Search term "interfaceType": please copy every line of the records below that contains it.

====== Data excerpts ======

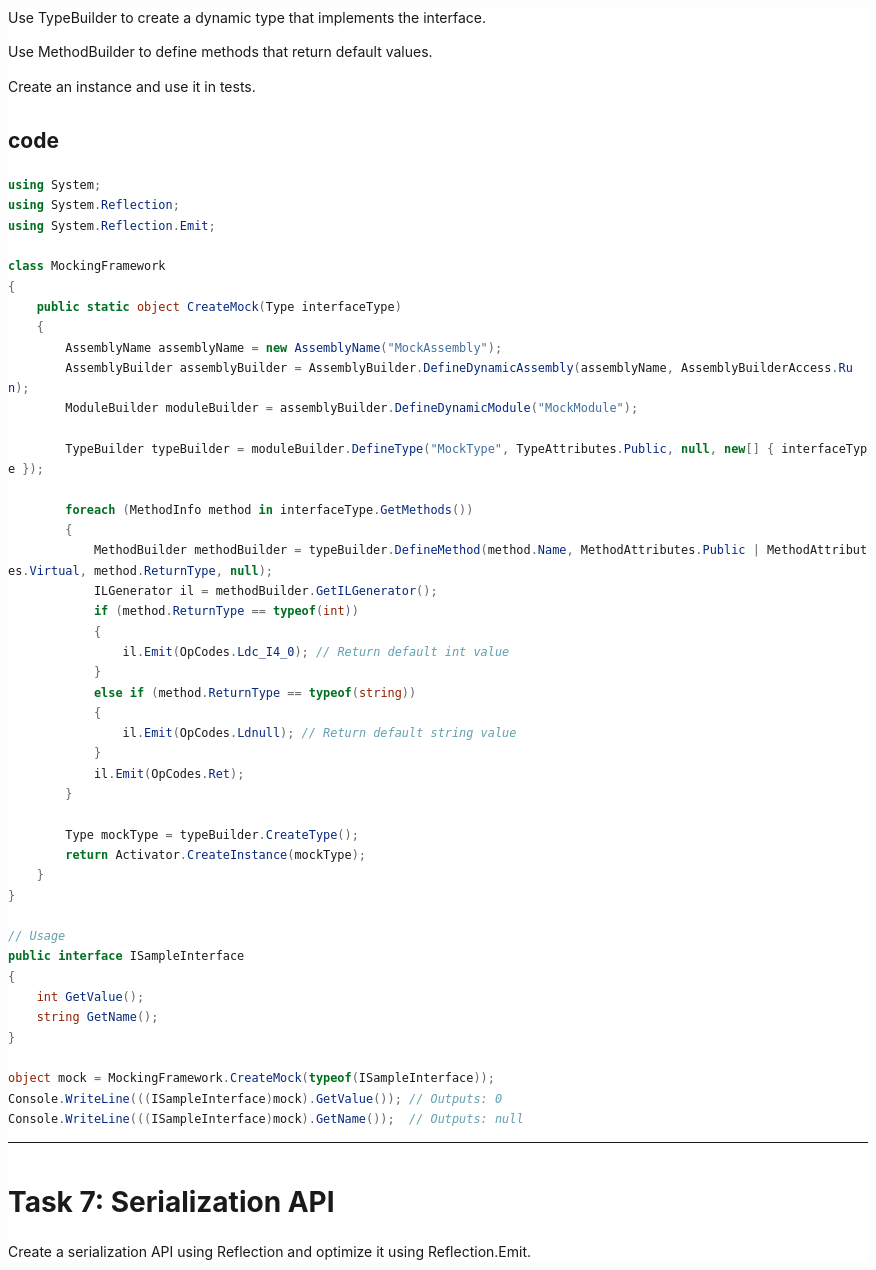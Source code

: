 Use TypeBuilder to create a dynamic type that implements the interface.

Use MethodBuilder to define methods that return default values.

Create an instance and use it in tests.

## code

```csharp
using System;
using System.Reflection;
using System.Reflection.Emit;

class MockingFramework
{
    public static object CreateMock(Type interfaceType)
    {
        AssemblyName assemblyName = new AssemblyName("MockAssembly");
        AssemblyBuilder assemblyBuilder = AssemblyBuilder.DefineDynamicAssembly(assemblyName, AssemblyBuilderAccess.Run);
        ModuleBuilder moduleBuilder = assemblyBuilder.DefineDynamicModule("MockModule");

        TypeBuilder typeBuilder = moduleBuilder.DefineType("MockType", TypeAttributes.Public, null, new[] { interfaceType });

        foreach (MethodInfo method in interfaceType.GetMethods())
        {
            MethodBuilder methodBuilder = typeBuilder.DefineMethod(method.Name, MethodAttributes.Public | MethodAttributes.Virtual, method.ReturnType, null);
            ILGenerator il = methodBuilder.GetILGenerator();
            if (method.ReturnType == typeof(int))
            {
                il.Emit(OpCodes.Ldc_I4_0); // Return default int value
            }
            else if (method.ReturnType == typeof(string))
            {
                il.Emit(OpCodes.Ldnull); // Return default string value
            }
            il.Emit(OpCodes.Ret);
        }

        Type mockType = typeBuilder.CreateType();
        return Activator.CreateInstance(mockType);
    }
}

// Usage
public interface ISampleInterface
{
    int GetValue();
    string GetName();
}

object mock = MockingFramework.CreateMock(typeof(ISampleInterface));
Console.WriteLine(((ISampleInterface)mock).GetValue()); // Outputs: 0
Console.WriteLine(((ISampleInterface)mock).GetName());  // Outputs: null
```
---
# Task 7: Serialization API
Create a serialization API using Reflection and optimize it using Reflection.Emit.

======

- [Answer to the problem]:
    public static object CreateMock(Type interfaceType)
        TypeBuilder typeBuilder = moduleBuilder.DefineType("MockType", TypeAttributes.Public, null, new[] { interfaceType });
        foreach (MethodInfo method in interfaceType.GetMethods())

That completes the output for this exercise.